The triplet regimen of the CXCR4 inhibitor BL-8040, pembrolizumab, plus chemotherapy demonstrated high response and disease control rates in patients with metastatic pancreatic adenocarcinoma, according to preliminary findings from the COMBAT/KEYNOTE-202 trial that were announced in a press release from BioLineRx Ltd, the developer of BL-8040.
The triplet regimen of the CXCR4 inhibitor BL-8040, pembrolizumab (Keytruda), plus chemotherapy demonstrated high response and disease control rates in patients with metastatic pancreatic adenocarcinoma, according to preliminary findings from the COMBAT/KEYNOTE-202 trial that were announced in a press release from BioLineRx Ltd, the developer of BL-8040.
As of the September 30, 2019, cutoff date, 15 of the 22 patients dosed were evaluable. Four partial responses were observed, and an additional 8 patients had stable disease. This led to a disease control rate in 12 of the 15 patients.

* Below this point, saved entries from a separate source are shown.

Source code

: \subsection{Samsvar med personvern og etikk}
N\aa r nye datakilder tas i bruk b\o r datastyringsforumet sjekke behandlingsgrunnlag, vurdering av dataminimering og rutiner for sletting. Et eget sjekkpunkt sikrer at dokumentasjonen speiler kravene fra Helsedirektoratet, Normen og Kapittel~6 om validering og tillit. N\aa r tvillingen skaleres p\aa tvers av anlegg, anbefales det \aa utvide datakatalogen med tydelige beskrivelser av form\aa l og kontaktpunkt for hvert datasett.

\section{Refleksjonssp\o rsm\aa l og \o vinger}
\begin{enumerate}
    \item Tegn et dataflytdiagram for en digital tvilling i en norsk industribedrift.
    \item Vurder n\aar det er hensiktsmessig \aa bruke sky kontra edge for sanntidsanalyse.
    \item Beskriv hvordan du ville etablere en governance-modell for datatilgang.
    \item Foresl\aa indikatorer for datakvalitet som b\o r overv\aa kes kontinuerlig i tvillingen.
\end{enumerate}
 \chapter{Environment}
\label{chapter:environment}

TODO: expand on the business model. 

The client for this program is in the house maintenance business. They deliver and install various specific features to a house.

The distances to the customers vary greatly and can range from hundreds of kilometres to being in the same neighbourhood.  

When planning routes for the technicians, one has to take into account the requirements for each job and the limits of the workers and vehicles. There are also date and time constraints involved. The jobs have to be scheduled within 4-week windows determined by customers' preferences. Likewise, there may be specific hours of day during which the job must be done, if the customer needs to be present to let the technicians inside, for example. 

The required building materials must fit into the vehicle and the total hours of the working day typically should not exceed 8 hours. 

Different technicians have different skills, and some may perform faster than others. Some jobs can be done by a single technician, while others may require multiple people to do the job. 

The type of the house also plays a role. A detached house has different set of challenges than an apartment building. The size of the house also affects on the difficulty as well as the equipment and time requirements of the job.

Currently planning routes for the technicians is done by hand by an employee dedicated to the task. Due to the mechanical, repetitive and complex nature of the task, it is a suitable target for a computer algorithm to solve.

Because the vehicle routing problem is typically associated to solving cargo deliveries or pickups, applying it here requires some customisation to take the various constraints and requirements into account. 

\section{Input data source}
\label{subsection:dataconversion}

The combination therapy was well tolerated with no unexpected safety signals. Ten patients reported 15 serious adverse events (AEs), and 2 patients discontinued study treatment due to serious AEs.
The study contains 2 cohorts. In the first cohort, patients were treated with single-agent BL-8040 daily for 1 week on days 1 through 5, then received a combination of BL-8040 3 times a week and pembrolizumab once every 3 weeks on 3-week cycles. In the second cohort, patients initially received the same monotherapy treatment in the first week, followed by chemotherapy every 2 weeks, pembrolizumab once every 3 weeks, and BL-8040 twice a week. The chemotherapy regimen included intravenous (IV) liposomal irinotecan (Onivyde) followed by leucovorin, followed by IV fluorouracil (5-FU).
COMBAT/KEYNOTE-202 is a phase IIa, open-label, multicenter trial evaluating the efficacy and safety of the triplet regimen. The trial is designed to assess clinical response, safety, and tolerability in over 30 patients. The study is ongoing and enrolling patients in the United States, Spain, and Israel. The primary end point is objective response rate (ORR) by RECIST 1.1 criteria. Secondary end points include ORR by irRECIST, overall survival (OS), progression-free survival (PFS), and disease control. Median PFS and OS data have not yet matured.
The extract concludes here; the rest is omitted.